Analysis of indexfor method in HashMap
When sorting out the working principle of HashMap, it is found that it calls the indexfor (int h, int length) method to calculate the array index value saved by the entry object in table:
static int indexFor(int h,int length) { return h & (length-1); }
It does not remainder the length of the hash table, but uses bit operation to get the index. Why is this? I suddenly doubt it~
analysis
//获取当前table的长度 int newCapacity = table.length; //若长度小于目标长度,则扩展为之前的2倍 while (newCapacity < targetCapacity) newCapacity <<= 1;
The initial capacity and expansion of HashMap are carried out to the power of 2. If length-1 is converted into binary, all bits must be 1. For example, the third power of 2 is 8, and the binary representation of length-1 is 111. The principle of bit and calculation is that the two bits are "1" at the same time, and the result is "1", otherwise it is "0". Therefore, the H & (length-1) operation is numerically equivalent to taking the module of length, that is, H% length.
What happens if the precondition "the initial capacity and expansion of HashMap are carried out to the power of 2" is not met?
Assuming that the length of the current table is 15 and the binary representation is 1111, then the length-1 is 1110. At this time, two keys with hash values of 8 and 9 need to calculate the index value. The calculation process is as follows:
8的二进制表示:1000 8&(length-1)= 1000 & 1110 = 1000,索引值即为8; 9的二进制表示:1001 9&(length-1)= 1001 & 1110 = 1000,索引值也为8;
In this way, the same index value is generated, that is, two keys with hash values of 8 and 9 will be located at the same position in the array to form a linked list, which leads to collision.

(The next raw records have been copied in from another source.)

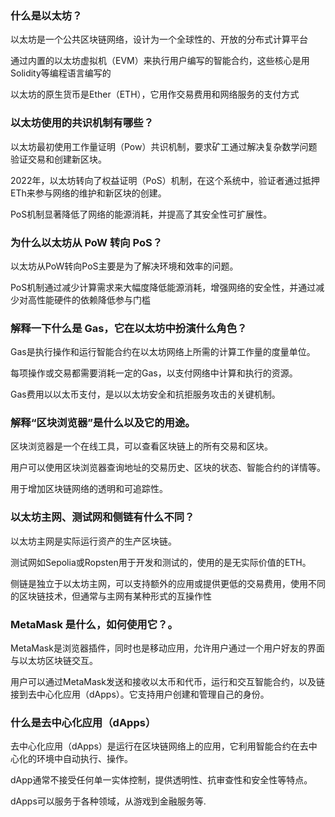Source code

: ### 什么是以太坊？

以太坊是一个公共区块链网络，设计为一个全球性的、开放的分布式计算平台

通过内置的以太坊虚拟机（EVM）来执行用户编写的智能合约，这些核心是用Solidity等编程语言编写的

以太坊的原生货币是Ether（ETH），它用作交易费用和网络服务的支付方式

### 以太坊使用的共识机制有哪些？

以太坊最初使用工作量证明（Pow）共识机制，要求矿工通过解决复杂数学问题验证交易和创建新区块。

2022年，以太坊转向了权益证明（PoS）机制，在这个系统中，验证者通过抵押ETh来参与网络的维护和新区块的创建。

PoS机制显著降低了网络的能源消耗，并提高了其安全性可扩展性。

### 为什么以太坊从 PoW 转向 PoS？

以太坊从PoW转向PoS主要是为了解决环境和效率的问题。

PoS机制通过减少计算需求来大幅度降低能源消耗，增强网络的安全性，并通过减少对高性能硬件的依赖降低参与门槛

### 解释一下什么是 Gas，它在以太坊中扮演什么角色？

Gas是执行操作和运行智能合约在以太坊网络上所需的计算工作量的度量单位。

每项操作或交易都需要消耗一定的Gas，以支付网络中计算和执行的资源。

Gas费用以以太币支付，是以以太坊安全和抗拒服务攻击的关键机制。

### 解释“区块浏览器”是什么以及它的用途。

区块浏览器是一个在线工具，可以查看区块链上的所有交易和区块。

用户可以使用区块浏览器查询地址的交易历史、区块的状态、智能合约的详情等。

用于增加区块链网络的透明和可追踪性。

### 以太坊主网、测试网和侧链有什么不同？

以太坊主网是实际运行资产的生产区块链。

测试网如Sepolia或Ropsten用于开发和测试的，使用的是无实际价值的ETH。

侧链是独立于以太坊主网，可以支持额外的应用或提供更低的交易费用，使用不同的区块链技术，但通常与主网有某种形式的互操作性

### MetaMask 是什么，如何使用它？。

MetaMask是浏览器插件，同时也是移动应用，允许用户通过一个用户好友的界面与以太坊区块链交互。

用户可以通过MetaMask发送和接收以太币和代币，运行和交互智能合约，以及链接到去中心化应用（dApps）。它支持用户创建和管理自己的身份。

### 什么是去中心化应用（dApps）

去中心化应用（dApps）是运行在区块链网络上的应用，它利用智能合约在去中心化的环境中自动执行、操作。

dApp通常不接受任何单一实体控制，提供透明性、抗审查性和安全性等特点。

dApps可以服务于各种领域，从游戏到金融服务等.
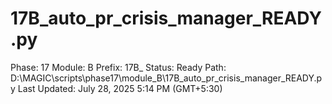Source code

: # 17B_auto_pr_crisis_manager_READY.py

Phase: 17
Module: B
Prefix: 17B_
Status: Ready
Path: D:\MAGIC\scripts\phase17\module_B\17B_auto_pr_crisis_manager_READY.py
Last Updated: July 28, 2025 5:14 PM (GMT+5:30)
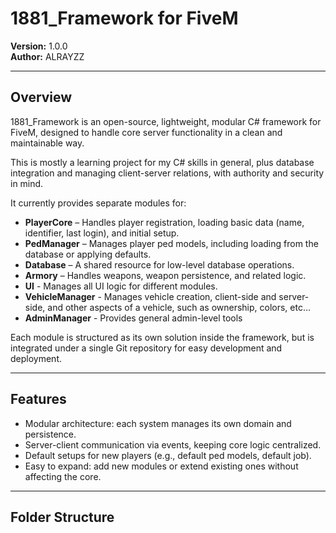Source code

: # 1881_Framework for FiveM

**Version:** 1.0.0  
**Author:** ALRAYZZ  

---

## Overview

1881_Framework is an open-source, lightweight, modular C# framework for FiveM, designed to handle core server functionality in a clean and maintainable way.

This is mostly a learning project for my C# skills in general, plus database integration and managing client-server relations, with authority and security in mind.


It currently provides separate modules for:

- **PlayerCore** – Handles player registration, loading basic data (name, identifier, last login), and initial setup.  
- **PedManager** – Manages player ped models, including loading from the database or applying defaults.  
- **Database** – A shared resource for low-level database operations.  
- **Armory** – Handles weapons, weapon persistence, and related logic.
- **UI** - Manages all UI logic for different modules.
- **VehicleManager** - Manages vehicle creation, client-side and server-side, and other aspects of a vehicle, such as ownership, colors, etc...
- **AdminManager** - Provides general admin-level tools

Each module is structured as its own solution inside the framework, but is integrated under a single Git repository for easy development and deployment.  

---

## Features

- Modular architecture: each system manages its own domain and persistence.  
- Server-client communication via events, keeping core logic centralized.  
- Default setups for new players (e.g., default ped models, default job).  
- Easy to expand: add new modules or extend existing ones without affecting the core.  

---

## Folder Structure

The query needs to traverse the linked list, which reduces the efficiency of the query. At the same time, we can also find that when the array length is 15, The hash value will be the same as length-1 (1110) for bitwise and, the last bit will always be 0, and 00010011010110011111101 can never store elements, which will cause serious space waste. What's worse, in this case, the available position of the array is much smaller than the length of the array, which means that it further increases the probability of collision and slows down the efficiency of query 。
Therefore, it can be seen that only when the array length is to the nth power of 2, the probability of the same index calculated by different keys is small, the data is evenly distributed on the array, and the collision probability is small. Relatively, the linked list at a certain location does not need to be traversed during query, so the query efficiency is high.
In addition, bit operation is faster than decimal operation, and HashMap expansion is also bit expansion, which also improves the operation efficiency.